The legislation does not set the price of the electricity, something left to the State Corporation Commission to decide under tight parameters. Leaving the price out of the legislation is reasonable, given that the RFPs haven’t even been issued yet, but it does mean we have no idea at this point whether customers will see a savings from the program either immediately (highly unlikely) or in the future. But the legislation does allow customers to lock in a fixed price for as long as they are in the program, giving them the price stability that is one of the major benefits of solar.

In addition, the members of the Rubin Group say they have agreed to abide by a Memorandum of Understanding they drafted to guide implementation of the bill at the SCC. This MOU has not been made public, and in any case the SCC would not be bound by it, but it may help ensure that regulations implementing the pilot program meet the parties’ expectations.

So how much of a difference could this program make? As a rule of thumb, supplying an average Virginia household with 100% solar energy requires the output of 10 kilowatts (kW) worth of solar panels. Thus the program total of 50 MW (50,000 kW) would be enough to supply 5,000 average Virginia households if they were to meet their entire electric load this way, or more if they are energy efficient or plan to meet only a portion of their load with solar. By comparison, Dominion alone claims to have over 30,000 customers in its Green Power Program. That program offers mostly wind RECs from other states, and does not reduce customers’ use of ordinary grid power from fossil fuels and nuclear. Thus there seem to be more than enough customers primed to sign up for a program that is infinitely better than what they are paying extra for today.

The astute reader will wonder why Dominion didn’t just change its Green Power Program to a Virginia solar program, something it could do through the State Corporation Commission without new legislation. If any astute reader figures that out, please let me know, because I’ve been wondering about it for years.

Regardless, the Rubin bill holds promise as an option for customers who can’t put solar on their own rooftops. It would mean more solar projects get built in Virginia, creating jobs and bringing new economic development to localities across the state. It would decrease demand for dirty power and possibly persuade our utilities that the future really does lie with solar, not with fracked gas.

Calling it community solar seems unwise, however. Virginians are wary of a bait-and-switch from a utility with a long history of promising the moon and delivering green cheese.

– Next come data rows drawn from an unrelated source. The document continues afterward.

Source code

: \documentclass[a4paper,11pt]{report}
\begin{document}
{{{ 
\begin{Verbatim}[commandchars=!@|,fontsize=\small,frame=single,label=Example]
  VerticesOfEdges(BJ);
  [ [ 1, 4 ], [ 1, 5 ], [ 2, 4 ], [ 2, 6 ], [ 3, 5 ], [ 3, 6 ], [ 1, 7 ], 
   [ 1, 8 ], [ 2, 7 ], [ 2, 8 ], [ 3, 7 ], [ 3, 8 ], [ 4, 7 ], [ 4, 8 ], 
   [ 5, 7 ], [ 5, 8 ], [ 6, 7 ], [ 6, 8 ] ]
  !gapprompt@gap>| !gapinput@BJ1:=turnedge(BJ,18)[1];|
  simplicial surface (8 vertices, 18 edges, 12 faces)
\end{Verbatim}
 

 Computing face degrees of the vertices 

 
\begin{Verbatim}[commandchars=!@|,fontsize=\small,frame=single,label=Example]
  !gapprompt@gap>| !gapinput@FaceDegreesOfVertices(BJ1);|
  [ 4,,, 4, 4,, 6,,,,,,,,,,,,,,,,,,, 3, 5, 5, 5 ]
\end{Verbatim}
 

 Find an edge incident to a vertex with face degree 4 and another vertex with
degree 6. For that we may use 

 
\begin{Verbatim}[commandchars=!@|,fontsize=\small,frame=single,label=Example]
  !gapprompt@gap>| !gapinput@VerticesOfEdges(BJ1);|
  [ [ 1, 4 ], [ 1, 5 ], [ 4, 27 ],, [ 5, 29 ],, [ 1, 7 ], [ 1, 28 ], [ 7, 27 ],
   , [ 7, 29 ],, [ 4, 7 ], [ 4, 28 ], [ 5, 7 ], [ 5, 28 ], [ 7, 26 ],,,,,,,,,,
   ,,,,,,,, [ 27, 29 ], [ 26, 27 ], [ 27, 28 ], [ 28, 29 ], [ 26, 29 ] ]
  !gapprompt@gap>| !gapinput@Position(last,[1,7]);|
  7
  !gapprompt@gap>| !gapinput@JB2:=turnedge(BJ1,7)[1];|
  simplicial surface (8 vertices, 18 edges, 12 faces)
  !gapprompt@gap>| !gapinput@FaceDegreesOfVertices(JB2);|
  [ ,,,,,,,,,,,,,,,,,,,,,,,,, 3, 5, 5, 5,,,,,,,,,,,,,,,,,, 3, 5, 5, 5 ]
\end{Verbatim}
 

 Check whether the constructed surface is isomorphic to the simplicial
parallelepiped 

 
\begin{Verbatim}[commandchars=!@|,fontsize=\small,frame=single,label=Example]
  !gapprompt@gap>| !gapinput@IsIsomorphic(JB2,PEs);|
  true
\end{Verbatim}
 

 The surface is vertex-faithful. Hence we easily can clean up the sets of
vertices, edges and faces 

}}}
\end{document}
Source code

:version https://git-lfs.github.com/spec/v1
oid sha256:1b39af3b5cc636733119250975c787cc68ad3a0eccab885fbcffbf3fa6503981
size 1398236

For real community solar, we will have to look to legislation developed by the Virginia Distributed Solar Collaborative. This broad-based group of solar stakeholders includes consumers, local government employees and environmentalists as well as solar industry representatives (but not utilities). The Collaborative developed its own model bill this summer based on legislation from other states. The model bill gives much greater freedom to customers to cooperate in the development and ownership of renewable energy facilities for their own benefit. Customers don’t have to wait for their utility to choose a developer, and they can choose to own a share of a facility, not just buy some of the electricity generated. Utilities can own facilities, but so can non-profit or for-profit entities. Utilities are required to purchase the output of the community facilities, and to issue bill credits to its customers who are subscribers.

As a practical matter, members of the Virginia Distributed Solar Collaborative don’t expect the General Assembly to adopt their model instead of something that comes with the Dominion Power seal of approval. But it’s important for legislators to understand what the alternative looks like, and why their constituents may feel that a utility-operated program shouldn’t be the only option.